On the biggest occasions. It is especially associated with the Feast of Sacrifice (Eid al-Adha), when a sheep is sacrificed and its meat shared, and a stuffed rib cage becomes the centrepiece of the celebration. It is also cooked for weddings, religious holidays, and the arrival of important guests. Because it is laborious and uses a whole rib section, it is reserved for moments that call for generosity.
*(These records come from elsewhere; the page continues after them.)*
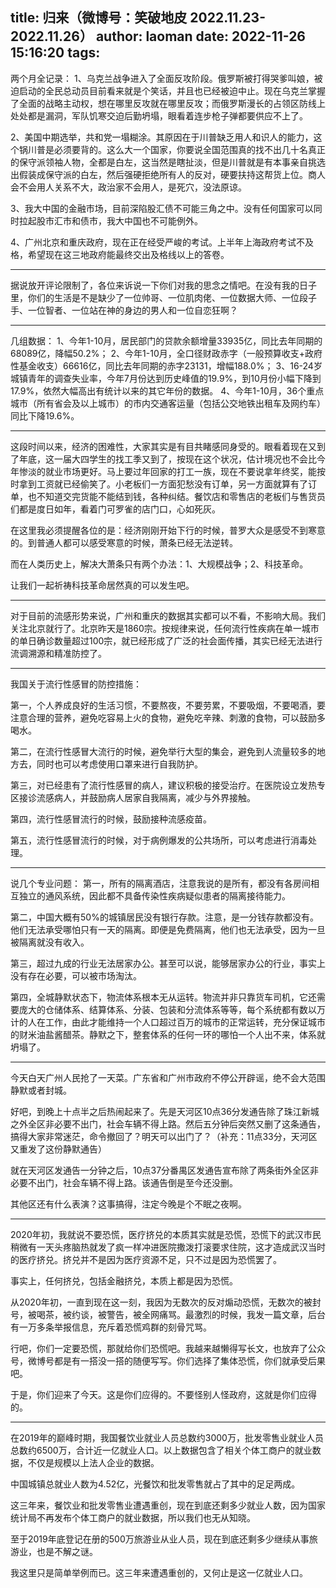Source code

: title: 归来（微博号：笑破地皮 2022.11.23-2022.11.26）
author: laoman
date: 2022-11-26 15:16:20
tags:
---
两个月全记录：
1、乌克兰战争进入了全面反攻阶段。<!-- more-->俄罗斯被打得哭爹叫娘，被迫启动的全民总动员目前看来就是个笑话，并且也已经被迫中止。现在乌克兰掌握了全面的战略主动权，想在哪里反攻就在哪里反攻；而俄罗斯漫长的占领区防线上处处都是漏洞，军队饥寒交迫后勤坍塌，眼看着连步枪子弹都要供应不上了。

2、美国中期选举，共和党一塌糊涂。其原因在于川普缺乏用人和识人的能力，这个锅川普是必须要背的。这么大一个国家，你要说全国范围真的找不出几十名真正的保守派领袖人物，全都是白左，这当然是瞎扯淡，但是川普就是有本事亲自挑选出假装成保守派的白左，然后强硬拒绝所有人的反对，硬要扶持这帮货上位。商人会不会用人关系不大，政治家不会用人，是死穴，没法原谅。

3、我大中国的金融市场，目前深陷股汇债不可能三角之中。没有任何国家可以同时拉起股市汇市和债市，我大中国也不可能例外。

4、广州北京和重庆政府，现在正在经受严峻的考试。上半年上海政府考试不及格，希望现在这三地政府能最终交出及格线以上的答卷。
- - -
据说放开评论限制了，各位来诉说一下你们对我的思念之情吧。在没有我的日子里，你们的生活是不是缺少了一位帅哥、一位肌肉佬、一位数据大师、一位段子手、一位智者、一位站在神的身边的男人和一位自恋狂啊？ ​​​
- - -
几组数据：
1、今年1-10月，居民部门的贷款余额增量33935亿，同比去年同期的68089亿，降幅50.2%；
2、今年1-10月，全口径财政赤字（一般预算收支+政府性基金收支）66616亿，同比去年同期的赤字23131，增幅188.0%；
3、16-24岁城镇青年的调查失业率，今年7月份达到历史峰值的19.9%，到10月份小幅下降到17.9%，依然大幅高出有统计以来的其它年份的数据。
4、今年1-10月，36个重点城市（所有省会及以上城市）的市内交通客运量（包括公交地铁出租车及网约车）同比下降19.6%。
- - -
这段时间以来，经济的困难性，大家其实是有目共睹感同身受的。眼看着现在又到了年底，这一届大四学生的找工季又到了，按现在这个状况，估计境况也不会比今年惨淡的就业市场更好。马上要过年回家的打工一族，现在不要说拿年终奖，能按时拿到工资就已经偷笑了。小老板们一方面犯愁没有订单，另一方面就算有了订单，也不知道交完货能不能结到钱，各种纠结。餐饮店和零售店的老板们与售货员们都是度日如年，看着门可罗雀的店门口，心如死灰。

在这里我必须提醒各位的是：经济刚刚开始下行的时候，普罗大众是感受不到寒意的。到普通人都可以感受寒意的时候，萧条已经无法逆转。

而在人类历史上，解决大萧条只有两个办法：1、大规模战争；2、科技革命。

让我们一起祈祷科技革命居然真的可以发生吧。
- - -
对于目前的流感形势来说，广州和重庆的数据其实都可以不看，不影响大局。我们关注北京就行了。北京昨天是1860宗。按规律来说，任何流行性疾病在单一城市的单日确诊数量超过100宗，就已经形成了广泛的社会面传播，其实已经无法进行流调溯源和精准防控了。 
- - -
我国关于流行性感冒的防控措施：

第一，个人养成良好的生活习惯，不要熬夜，不要劳累，不要吸烟，不要喝酒，要注意合理的营养，避免吃容易上火的食物，避免吃辛辣、刺激的食物，可以鼓励多喝水。

第二，在流行性感冒大流行的时候，避免举行大型的集会，避免到人流量较多的地方去，同时也可以考虑使用口罩来进行自我防护。

第三，对已经患有了流行性感冒的病人，建议积极的接受治疗。在医院设立发热专区接诊流感病人，并鼓励病人居家自我隔离，减少与外界接触。

第四，流行性感冒流行的时候，鼓励接种流感疫苗。

第五，流行性感冒流行的时候，对于病例爆发的公共场所，可以考虑进行消毒处理。
- - -
说几个专业问题：
第一，所有的隔离酒店，注意我说的是所有，都没有各房间相互独立的通风系统，因此都不具备传染性疾病疑似患者的隔离接待能力。

第二，中国大概有50%的城镇居民没有银行存款。注意，是一分钱存款都没有。他们无法承受哪怕只有一天的隔离。即便是免费隔离，他们也无法承受，因为一旦被隔离就没有收入。

第三，超过九成的行业无法居家办公。甚至可以说，能够居家办公的行业，事实上没有存在必要，可以被市场淘汰。

第四，全城静默状态下，物流体系根本无从运转。物流并非只靠货车司机，它还需要庞大的仓储体系、结算体系、分装、包装和分流体系等等，每个系统都有数以万计的人在工作，由此才能维持一个人口超过百万的城市的正常运转，充分保证城市的财米油盐酱醋茶。静默之下，整套体系的任何一环的哪怕一个人出不来，体系就坍塌了。
- - -
今天白天广州人民抢了一天菜。广东省和广州市政府不停公开辟谣，绝不会大范围静默或者封城。

好吧，到晚上十点半之后热闹起来了。先是天河区10点36分发通告除了珠江新城之外全区非必要不出门，社会车辆不得上路。然后五分钟后突然又删了这条通告，搞得大家非常迷茫，命令撤回了？明天可以出门了？（补充：11点33分，天河区又重发了这份静默通告）

就在天河区发通告一分钟之后，10点37分番禺区发通告宣布除了两条街外全区非必要不出门，社会车辆不得上路。该通告倒是至今还没删。

其他区还有什么表演？这事搞得，注定今晚是个不眠之夜啊。
- - -
2020年初，我就说不要恐慌，医疗挤兑的本质其实就是恐慌，恐慌下的武汉市民稍微有一天头疼脑热就发了疯一样冲进医院撒泼打滚要求住院，这才造成武汉当时的医疗挤兑。挤兑并不是因为医疗资源不足，只不过是因为恐慌罢了。

事实上，任何挤兑，包括金融挤兑，本质上都是因为恐慌。

从2020年初，一直到现在这一刻，我因为无数次的反对煽动恐慌，无数次的被封号，被喝茶，被约谈，被警告，被全网痛骂。最激烈的时候，我发一篇文章，后台有一万多条举报信息，充斥着恐慌鸡群的刻骨咒骂。

行吧，你们一定要恐慌，那就给你们恐慌吧。我越来越懒得写长文，也放弃了公众号，微博号都是有一搭没一搭的随便写写。你们选择了集体恐慌，你们就承受后果吧。

于是，你们迎来了今天。这是你们应得的。不要怪别人怪政府，这就是你们应得的。
- - -
在2019年的巅峰时期，我国餐饮业就业人员总数约3000万，批发零售业就业人员总数约6500万，合计近一亿就业人口。以上数据包含了相关个体工商户的就业数据，不仅是规模以上法人企业的数据。

中国城镇总就业人数为4.52亿，光餐饮和批发零售就占了其中的足足两成。

这三年来，餐饮业和批发零售业遭遇重创，现在到底还剩多少就业人数，因为国家统计局不再发布个体工商户的就业数据，所以我们也无从知晓。

至于2019年底登记在册的500万旅游业从业人员，现在到底还剩多少继续从事旅游业，也是不解之谜。

我这里只是简单举例而已。这三年来遭遇重创的，又何止是这一亿就业人口。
Is kaburga dolmasî Kurdish?
It is a signature dish of Amed (Diyarbakır), the largest Kurdish city, and is also made in Mardin and Siirt, by Kurds, Arabs, Armenians, and Assyrians — so it is genuinely shared, and this series does not claim it exclusively. It is officially registered under the Turkish names of those cities, which leaves its Kurdish context unspoken. Calling it a feast dish of Amed restores that context without denying that others make it too.
Conclusion
Kaburga dolmasî is the one-hundred-and-fourteenth article in this series, and the great meat-feast of the Kurdish year. It is a dish of patience and generosity — hours of careful work to turn a rib cage and a pot of jewelled rice into something fit for the holiest days and the happiest gatherings. It carries the celebration this series has traced through Newroz, Eid, and the wedding table into its richest, most carnivorous form, and it carries, too, the quiet story of Amed: a grand Kurdish dish filed under a foreign name, a feast of a city that the map will not call by its own. One hundred and fourteen articles in, the stuffed ribs of Amed stand for hospitality at its most lavish — and for a people who, on the days that matter most, still set the whole animal on the table and call everyone to eat.